──────── DATA SECTION ────────
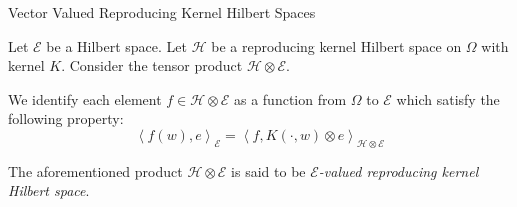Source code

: \documentclass{beamer}
\newcommand{\T}{\mathbb T}
\newcommand{\calE}{{\mathcal E}}
\newcommand{\calH}{{\mathcal H}}
\newcommand{\ip}[1]{\left\langle #1 \right\rangle}
\begin{document}


\begin{frame}{Vector Valued Reproducing Kernel Hilbert Spaces}
\begin{definition}
Let $\calE$ be a Hilbert space. Let $\calH$ be a reproducing kernel Hilbert space on $\Omega$ with kernel $K$. Consider the tensor product $\calH \otimes \calE$.
\pause

We identify each element $f\in \calH \otimes \calE$ as a function from $\Omega$ to $\calE$ which satisfy the following property:
\begin{equation*}
\ip{f(w), e}_{\calE} = \ip{f, K(\cdot, w) \otimes e}_{\calH \otimes \calE}
\end{equation*}
\pause

The aforementioned product $\calH \otimes \calE$ is said to be \textit{$\calE$-valued reproducing kernel Hilbert space}.
\end{definition}

\end{frame}
\end{document}
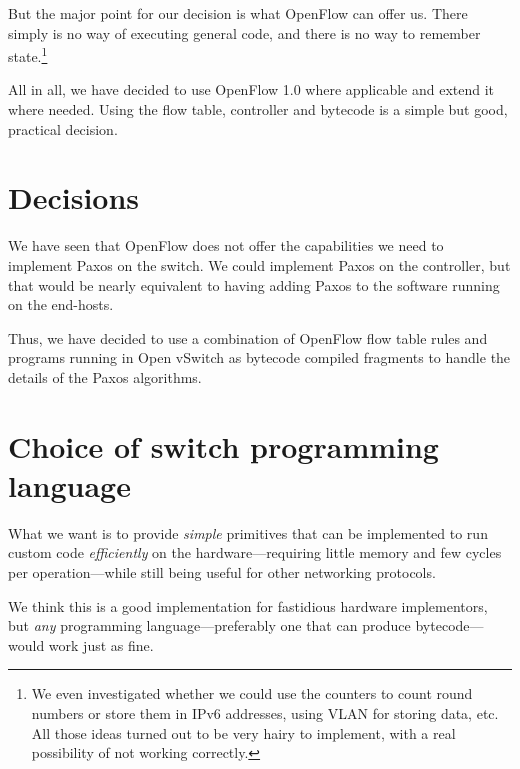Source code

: But the major point for our decision is what OpenFlow can offer us.
There simply is no way of executing general code, and there is no way to
remember state.\footnote{We even investigated whether we could use the
counters to count round numbers or store them in IPv6 addresses, using VLAN
for storing data, etc.  All those ideas turned out to be very hairy to
implement, with a real possibility of not working correctly.}

All in all, we have decided to use OpenFlow 1.0 where applicable and extend
it where needed.  Using the flow table, controller and bytecode is a simple
but good, practical decision.

\section{Decisions}

We have seen that OpenFlow does not offer the capabilities we need to
implement Paxos on the switch.  We could implement Paxos on the controller,
but that would be nearly equivalent to having adding Paxos to the software
running on the end-hosts.

Thus, we have decided to use a combination of OpenFlow flow table rules and
programs running in Open vSwitch as bytecode compiled
fragments to handle the details of the Paxos algorithms.


\section{Choice of switch programming language}


What we want is to provide \textit{simple} primitives that can be
implemented to run custom code \textit{efficiently} on the
hardware---requiring little memory and few cycles per operation---while
still being useful for other networking protocols.

We think this is a good implementation for fastidious hardware implementors,
but \textit{any} programming language---preferably one that can produce
bytecode---would work just as fine.

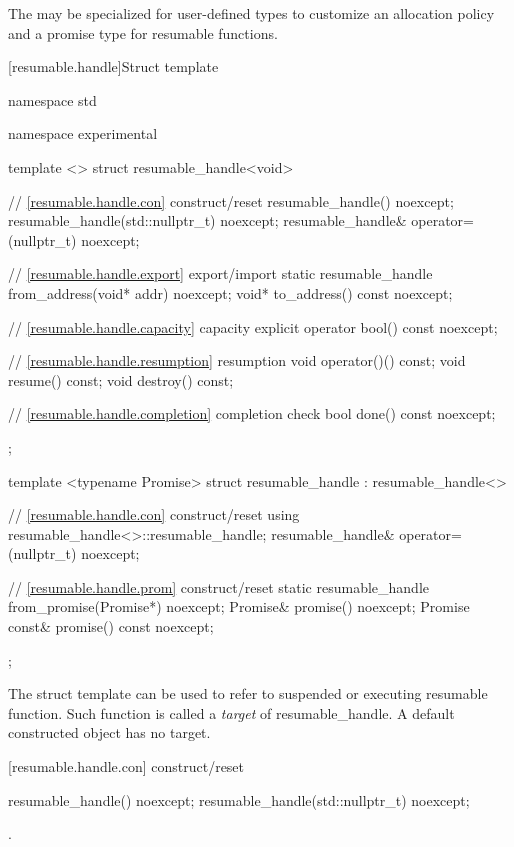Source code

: \pnum
The  may be specialized for user-defined types 
to customize an allocation policy and a promise type for resumable functions.


[resumable.handle]{Struct template }

%
\begin{codeblock}
namespace std {
  namespace experimental {
    template <>
    struct resumable_handle<void>
    {
      // \ref{resumable.handle.con} construct/reset
      resumable_handle() noexcept;		
      resumable_handle(std::nullptr_t) noexcept;
      resumable_handle& operator=(nullptr_t) noexcept;
      
      // \ref{resumable.handle.export} export/import
      static resumable_handle from_address(void* addr) noexcept;		
      void* to_address() const noexcept;
      
      // \ref{resumable.handle.capacity} capacity
      explicit operator bool() const noexcept;
      
      // \ref{resumable.handle.resumption} resumption
      void operator()() const;
      void resume() const;	
      void destroy() const;
      
      // \ref{resumable.handle.completion} completion check
      bool done() const noexcept; 
    };
    
    template <typename Promise>
    struct resumable_handle : resumable_handle<>
    {
      // \ref{resumable.handle.con} construct/reset
      using resumable_handle<>::resumable_handle;
      resumable_handle& operator=(nullptr_t) noexcept;
      
      // \ref{resumable.handle.prom} construct/reset
      static resumable_handle from_promise(Promise*) noexcept;		
      Promise& promise() noexcept;		
      Promise const& promise() const noexcept;
    };
  }
}
\end{codeblock}

\pnum
The struct template 
can be used to refer to suspended or executing resumable function.
Such function is called a \textit{target} of resumable_handle.
A default constructed  object has no target.


[resumable.handle.con]{ construct/reset}
\begin{itemdecl}
  resumable_handle() noexcept;		
  resumable_handle(std::nullptr_t) noexcept;
\end{itemdecl}
\begin{itemdescr}
  \pnum\postconditions {}.
\end{itemdescr}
────────
Leave the pictures out and print the whole listing precisely.

Source code

: \documentclass{beamer}
\newcommand{\T}{\mathbb T}
\newcommand{\calE}{{\mathcal E}}
\newcommand{\calH}{{\mathcal H}}
\newcommand{\ip}[1]{\left\langle #1 \right\rangle}
\begin{document}


\begin{frame}{Vector Valued Reproducing Kernel Hilbert Spaces}
\begin{definition}
Let $\calE$ be a Hilbert space. Let $\calH$ be a reproducing kernel Hilbert space on $\Omega$ with kernel $K$. Consider the tensor product $\calH \otimes \calE$.
\pause

We identify each element $f\in \calH \otimes \calE$ as a function from $\Omega$ to $\calE$ which satisfy the following property:
\begin{equation*}
\ip{f(w), e}_{\calE} = \ip{f, K(\cdot, w) \otimes e}_{\calH \otimes \calE}
\end{equation*}
\pause

The aforementioned product $\calH \otimes \calE$ is said to be \textit{$\calE$-valued reproducing kernel Hilbert space}.
\end{definition}

\end{frame}
\end{document}
Source code

: But the major point for our decision is what OpenFlow can offer us.
There simply is no way of executing general code, and there is no way to
remember state.\footnote{We even investigated whether we could use the
counters to count round numbers or store them in IPv6 addresses, using VLAN
for storing data, etc.  All those ideas turned out to be very hairy to
implement, with a real possibility of not working correctly.}

All in all, we have decided to use OpenFlow 1.0 where applicable and extend
it where needed.  Using the flow table, controller and bytecode is a simple
but good, practical decision.

\section{Decisions}

We have seen that OpenFlow does not offer the capabilities we need to
implement Paxos on the switch.  We could implement Paxos on the controller,
but that would be nearly equivalent to having adding Paxos to the software
running on the end-hosts.

Thus, we have decided to use a combination of OpenFlow flow table rules and
programs running in Open vSwitch as bytecode compiled
fragments to handle the details of the Paxos algorithms.


\section{Choice of switch programming language}


What we want is to provide \textit{simple} primitives that can be
implemented to run custom code \textit{efficiently} on the
hardware---requiring little memory and few cycles per operation---while
still being useful for other networking protocols.

We think this is a good implementation for fastidious hardware implementors,
but \textit{any} programming language---preferably one that can produce
bytecode---would work just as fine.

Source code

: \pnum
The  may be specialized for user-defined types 
to customize an allocation policy and a promise type for resumable functions.


[resumable.handle]{Struct template }

%
\begin{codeblock}
namespace std {
  namespace experimental {
    template <>
    struct resumable_handle<void>
    {
      // \ref{resumable.handle.con} construct/reset
      resumable_handle() noexcept;		
      resumable_handle(std::nullptr_t) noexcept;
      resumable_handle& operator=(nullptr_t) noexcept;
      
      // \ref{resumable.handle.export} export/import
      static resumable_handle from_address(void* addr) noexcept;		
      void* to_address() const noexcept;
      
      // \ref{resumable.handle.capacity} capacity
      explicit operator bool() const noexcept;
      
      // \ref{resumable.handle.resumption} resumption
      void operator()() const;
      void resume() const;	
      void destroy() const;
      
      // \ref{resumable.handle.completion} completion check
      bool done() const noexcept; 
    };
    
    template <typename Promise>
    struct resumable_handle : resumable_handle<>
    {
      // \ref{resumable.handle.con} construct/reset
      using resumable_handle<>::resumable_handle;
      resumable_handle& operator=(nullptr_t) noexcept;
      
      // \ref{resumable.handle.prom} construct/reset
      static resumable_handle from_promise(Promise*) noexcept;		
      Promise& promise() noexcept;		
      Promise const& promise() const noexcept;
    };
  }
}
\end{codeblock}

\pnum
The struct template 
can be used to refer to suspended or executing resumable function.
Such function is called a \textit{target} of resumable_handle.
A default constructed  object has no target.


[resumable.handle.con]{ construct/reset}
\begin{itemdecl}
  resumable_handle() noexcept;		
  resumable_handle(std::nullptr_t) noexcept;
\end{itemdecl}
\begin{itemdescr}
  \pnum\postconditions {}.
\end{itemdescr}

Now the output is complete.